A administração através da pele pode propiciar a adesão correta do paciente ao tratamento e a liberação controlada da insulina ao longo do tempo

17 de Fevereiro de 2022 às 12:30
A pesquisadora Ludmilla R. R. Jorge desenvolveu um biofilme hidrogelatinoso a partir de dois biopolímeros para administração transdérmica de insulina
A pesquisadora Ludmilla R. R. Jorge desenvolveu um biofilme hidrogelatinoso a partir de dois biopolímeros para administração transdérmica de insulina (Crédito: Paulo Ribeiro/Arquivo Uniso)

Adriana Guimarães Vernaglia, 42 anos, convive com a diabetes desde os 22. Ela foi diagnosticada após perceber que estava perdendo muito peso e, como a mãe dela já era sabidamente diabética, não demorou muito para que os médicos suspeitassem da doença. No início, o controle se deu somente pela mudança alimentar e por medicamentos, que eram administrados pela via oral. Mas chegou um momento em que só isso deixou de bastar. “O tratamento evoluiu para a aplicação de insulina”, ela conta. “No meu caso, levando em consideração que uso dois tipos de insulina, são obrigatoriamente cinco injeções diárias, além, é claro, das picadas nas pontas dos dedos antes das refeições, para medir os níveis de glicemia. Eu tenho pavor de todas essas aplicações. E há, também, o constrangimento de aplicar insulina em público: algumas pessoas olham para você como se você tivesse cinco cabeças! Nem sempre é possível ser discreto, dependendo da roupa que você esteja vestindo.” 

Adriana Guimarães Vernaglia, 42, diagnosticada diabética desde os 22, faz uso de uma bomba de insulina conectada ao organismo por meio de um cateter na barriga - Paulo Ribeiro/Arquivo Uniso
Adriana Guimarães Vernaglia, 42, diagnosticada diabética desde os 22, faz uso de uma bomba de insulina conectada ao organismo por meio de um cateter na barriga (crédito: Paulo Ribeiro/Arquivo Uniso)

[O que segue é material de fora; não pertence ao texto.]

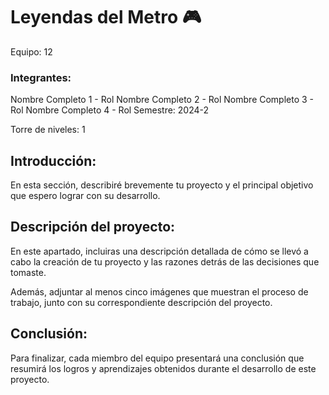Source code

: # Leyendas del Metro 🎮
Equipo: 12

### Integrantes:

Nombre Completo 1 - Rol
Nombre Completo 2 - Rol
Nombre Completo 3 - Rol
Nombre Completo 4 - Rol
Semestre: 2024-2

Torre de niveles: 1

## Introducción:
En esta sección, describiré brevemente tu proyecto y el principal objetivo que espero lograr con su desarrollo.

## Descripción del proyecto:
En este apartado, incluiras una descripción detallada de cómo se llevó a cabo la creación de tu proyecto y las razones detrás de las decisiones que tomaste.

Además, adjuntar al menos cinco imágenes que muestran el proceso de trabajo, junto con su correspondiente descripción del proyecto.

## Conclusión:
Para finalizar, cada miembro del equipo presentará una conclusión que resumirá los logros y aprendizajes obtenidos durante el desarrollo de este proyecto.
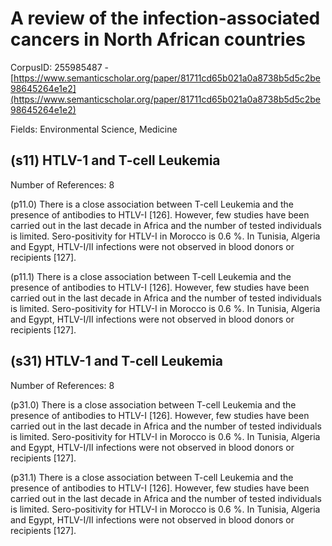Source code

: # A review of the infection-associated cancers in North African countries

CorpusID: 255985487 - [https://www.semanticscholar.org/paper/81711cd65b021a0a8738b5d5c2be98645264e1e2](https://www.semanticscholar.org/paper/81711cd65b021a0a8738b5d5c2be98645264e1e2)

Fields: Environmental Science, Medicine

## (s11) HTLV-1 and T-cell Leukemia
Number of References: 8

(p11.0) There is a close association between T-cell Leukemia and the presence of antibodies to HTLV-I [126]. However, few studies have been carried out in the last decade in Africa and the number of tested individuals is limited. Sero-positivity for HTLV-I in Morocco is 0.6 %. In Tunisia, Algeria and Egypt, HTLV-I/II infections were not observed in blood donors or recipients [127].

(p11.1) There is a close association between T-cell Leukemia and the presence of antibodies to HTLV-I [126]. However, few studies have been carried out in the last decade in Africa and the number of tested individuals is limited. Sero-positivity for HTLV-I in Morocco is 0.6 %. In Tunisia, Algeria and Egypt, HTLV-I/II infections were not observed in blood donors or recipients [127].
## (s31) HTLV-1 and T-cell Leukemia
Number of References: 8

(p31.0) There is a close association between T-cell Leukemia and the presence of antibodies to HTLV-I [126]. However, few studies have been carried out in the last decade in Africa and the number of tested individuals is limited. Sero-positivity for HTLV-I in Morocco is 0.6 %. In Tunisia, Algeria and Egypt, HTLV-I/II infections were not observed in blood donors or recipients [127].

(p31.1) There is a close association between T-cell Leukemia and the presence of antibodies to HTLV-I [126]. However, few studies have been carried out in the last decade in Africa and the number of tested individuals is limited. Sero-positivity for HTLV-I in Morocco is 0.6 %. In Tunisia, Algeria and Egypt, HTLV-I/II infections were not observed in blood donors or recipients [127].
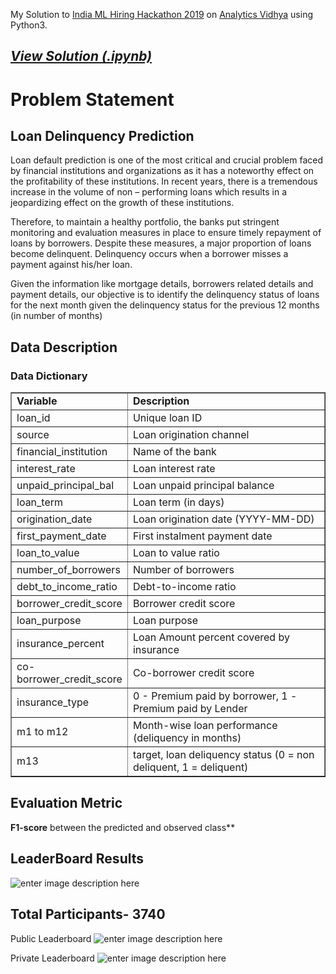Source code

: 
My Solution to [India ML Hiring Hackathon 2019](https://datahack.analyticsvidhya.com/contest/india-ml-hiring-hackathon-2019/) on [Analytics Vidhya](https://www.analyticsvidhya.com/) using Python3.
## ***[View Solution (.ipynb)](https://nbviewer.jupyter.org/github/akki3d76/India-ML-Hiring-Hackathon-2019/blob/master/CODE_ML_2019.ipynb)***

# Problem Statement

##  Loan Delinquency Prediction
Loan default prediction is one of the most critical and crucial problem faced by financial institutions and organizations as it has a noteworthy effect on the profitability of these institutions. In recent years, there is a tremendous increase in the volume of non – performing loans which results in a jeopardizing effect on the growth of these institutions.

Therefore, to maintain a healthy portfolio, the banks put stringent monitoring and evaluation measures in place to ensure timely repayment of loans by borrowers. Despite these measures, a major proportion of loans become delinquent. Delinquency occurs when a borrower misses a payment against his/her loan.

Given the information like mortgage details, borrowers related details and payment details, our objective is to identify the delinquency status of loans for the next month given the delinquency status for the previous 12 months (in number of months) 
<h2 id="data-description">Data Description</h2>
<h3 id="data-dictionary">Data Dictionary</h3>
<table dir="ltr" border="1" cellspacing="0" cellpadding="0"><colgroup><col width="100" /><col width="368" /></colgroup>
<tbody>
<tr>
<td data-sheets-value="{&quot;1&quot;:2,&quot;2&quot;:&quot;Variable&quot;}"><strong>Variable</strong></td>
<td data-sheets-value="{&quot;1&quot;:2,&quot;2&quot;:&quot;Description&quot;}"><strong>Description</strong></td>
</tr>
<tr>
<td data-sheets-value="{&quot;1&quot;:2,&quot;2&quot;:&quot;loan_id&quot;}">loan_id</td>
<td data-sheets-value="{&quot;1&quot;:2,&quot;2&quot;:&quot;Unique loan ID&quot;}">Unique loan ID</td>
</tr>
<tr>
<td data-sheets-value="{&quot;1&quot;:2,&quot;2&quot;:&quot;source&quot;}">source</td>
<td data-sheets-value="{&quot;1&quot;:2,&quot;2&quot;:&quot;Loan origination channel&quot;}">Loan origination channel</td>
</tr>
<tr>
<td data-sheets-value="{&quot;1&quot;:2,&quot;2&quot;:&quot;financial_institution&quot;}">financial_institution</td>
<td data-sheets-value="{&quot;1&quot;:2,&quot;2&quot;:&quot;Name of the bank&quot;}">Name of the bank</td>
</tr>
<tr>
<td data-sheets-value="{&quot;1&quot;:2,&quot;2&quot;:&quot;interest_rate&quot;}">interest_rate</td>
<td data-sheets-value="{&quot;1&quot;:2,&quot;2&quot;:&quot;Loan interest rate&quot;}">Loan interest rate</td>
</tr>
<tr>
<td data-sheets-value="{&quot;1&quot;:2,&quot;2&quot;:&quot;unpaid_principal_bal&quot;}">unpaid_principal_bal</td>
<td data-sheets-value="{&quot;1&quot;:2,&quot;2&quot;:&quot;Loan unpaid principal balance&quot;}">Loan unpaid principal balance</td>
</tr>
<tr>
<td data-sheets-value="{&quot;1&quot;:2,&quot;2&quot;:&quot;loan_term&quot;}">loan_term</td>
<td data-sheets-value="{&quot;1&quot;:2,&quot;2&quot;:&quot;Loan term (in days)&quot;}">Loan term (in days)</td>
</tr>
<tr>
<td data-sheets-value="{&quot;1&quot;:2,&quot;2&quot;:&quot;origination_date&quot;}">origination_date</td>
<td data-sheets-value="{&quot;1&quot;:2,&quot;2&quot;:&quot;Loan origination date&quot;}">Loan origination date (YYYY-MM-DD)</td>
</tr>
<tr>
<td data-sheets-value="{&quot;1&quot;:2,&quot;2&quot;:&quot;first_payment_date&quot;}">first_payment_date</td>
<td data-sheets-value="{&quot;1&quot;:2,&quot;2&quot;:&quot;First instalment payment date&quot;}">First instalment payment date</td>
</tr>
<tr>
<td data-sheets-value="{&quot;1&quot;:2,&quot;2&quot;:&quot;loan_to_value&quot;}">loan_to_value</td>
<td data-sheets-value="{&quot;1&quot;:2,&quot;2&quot;:&quot;Loan to value ratio&quot;}">Loan to value ratio</td>
</tr>
<tr>
<td data-sheets-value="{&quot;1&quot;:2,&quot;2&quot;:&quot;number_of_borrowers&quot;}">number_of_borrowers</td>
<td data-sheets-value="{&quot;1&quot;:2,&quot;2&quot;:&quot;Number of borrowers&quot;}">Number of borrowers</td>
</tr>
<tr>
<td data-sheets-value="{&quot;1&quot;:2,&quot;2&quot;:&quot;debt_to_income_ratio&quot;}">debt_to_income_ratio</td>
<td data-sheets-value="{&quot;1&quot;:2,&quot;2&quot;:&quot;Debt-to-income ratio&quot;}">Debt-to-income ratio</td>
</tr>
<tr>
<td data-sheets-value="{&quot;1&quot;:2,&quot;2&quot;:&quot;borrower_credit_score&quot;}">borrower_credit_score</td>
<td data-sheets-value="{&quot;1&quot;:2,&quot;2&quot;:&quot;Borrower credit score&quot;}">Borrower credit score</td>
</tr>
<tr>
<td data-sheets-value="{&quot;1&quot;:2,&quot;2&quot;:&quot;loan_purpose&quot;}">loan_purpose</td>
<td data-sheets-value="{&quot;1&quot;:2,&quot;2&quot;:&quot;Loan purpose&quot;}">Loan purpose</td>
</tr>
<tr>
<td data-sheets-value="{&quot;1&quot;:2,&quot;2&quot;:&quot;insurance_percent&quot;}">insurance_percent</td>
<td data-sheets-value="{&quot;1&quot;:2,&quot;2&quot;:&quot;Mortgage insurance percent&quot;}">Loan Amount percent covered by insurance</td>
</tr>
<tr>
<td data-sheets-value="{&quot;1&quot;:2,&quot;2&quot;:&quot;co-borrower_credit_score&quot;}">co-borrower_credit_score</td>
<td data-sheets-value="{&quot;1&quot;:2,&quot;2&quot;:&quot;Co-borrower credit score&quot;}">Co-borrower credit score</td>
</tr>
<tr>
<td data-sheets-value="{&quot;1&quot;:2,&quot;2&quot;:&quot;insurance_type&quot;}">insurance_type</td>
<td data-sheets-value="{&quot;1&quot;:2,&quot;2&quot;:&quot;Mortgage insurance type&quot;}">0 - Premium paid by borrower, 1 - Premium paid by Lender</td>
</tr>
<tr>
<td data-sheets-value="{&quot;1&quot;:2,&quot;2&quot;:&quot;m1 to m12&quot;}">m1 to m12</td>
<td data-sheets-value="{&quot;1&quot;:2,&quot;2&quot;:&quot;Month-wise loan performance (deliquency in months)&quot;}">Month-wise loan performance (deliquency in months)</td>
</tr>
<tr>
<td data-sheets-value="{&quot;1&quot;:2,&quot;2&quot;:&quot;m13&quot;}">m13</td>
<td data-sheets-value="{&quot;1&quot;:2,&quot;2&quot;:&quot;target, loan deliquency status (0 = non deliquent, 1 = deliquent)&quot;}">target, loan deliquency status (0 = non deliquent, 1 = deliquent)</td>
</tr>
</tbody>
</table>


## Evaluation Metric 
**F1-score**  between the predicted and observed class** 

## LeaderBoard Results
![enter image description here](https://lh3.googleusercontent.com/O19r9kC5vp9I642AE8orLDXDdX0seU4t4flzOcuPL0TLnkTeB_0uK_Py1vDpGzMrX1Xjy4duQjTq)

## Total Participants- 3740

Public Leaderboard
![enter image description here](https://lh3.googleusercontent.com/UBvwd1PgAXY671A41nLP_thOcDUMG7WFe9Afww_eXWZDGyrSBXgmf4MsaKBIKumTLoZoTfDrkBPw)

Private Leaderboard
![enter image description here](https://lh3.googleusercontent.com/TyaCkeLVyvJMKSWohrs73hIIEpo_Zb9VrQ4bXiFX4UzsTSYfT3mu93TDNmBvH0tKiuffBDayxlKS)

Foi o pavor e o desconforto que levaram Adriana a testar outro tipo de aplicação. Hoje, o hormônio que o corpo dela não produz é introduzido em seu organismo por meio de um cateter conectado a uma bomba de insulina, que ela descreve como um pâncreas artificial. “A bomba de insulina garante mais conforto na aplicação, que se dá por meio de um controle remoto, o qual transmite informações para a bomba por bluetooth. Como a cânula da bomba deve ser trocada somente a cada três dias, são menos picadas diárias. Além disso, a aplicação é muito mais discreta”, ela diz. O lado negativo é que a bomba é consideravelmente cara, representando um custo que pode passar dos R$15.000 anuais. Outros pacientes podem optar, também, pelas tradicionais injeções subcutâneas, administradas por meio de agulhas, ou por canetas de insulina. Não existem alternativas orais, pois a insulina sofre degradação pelas enzimas digestivas.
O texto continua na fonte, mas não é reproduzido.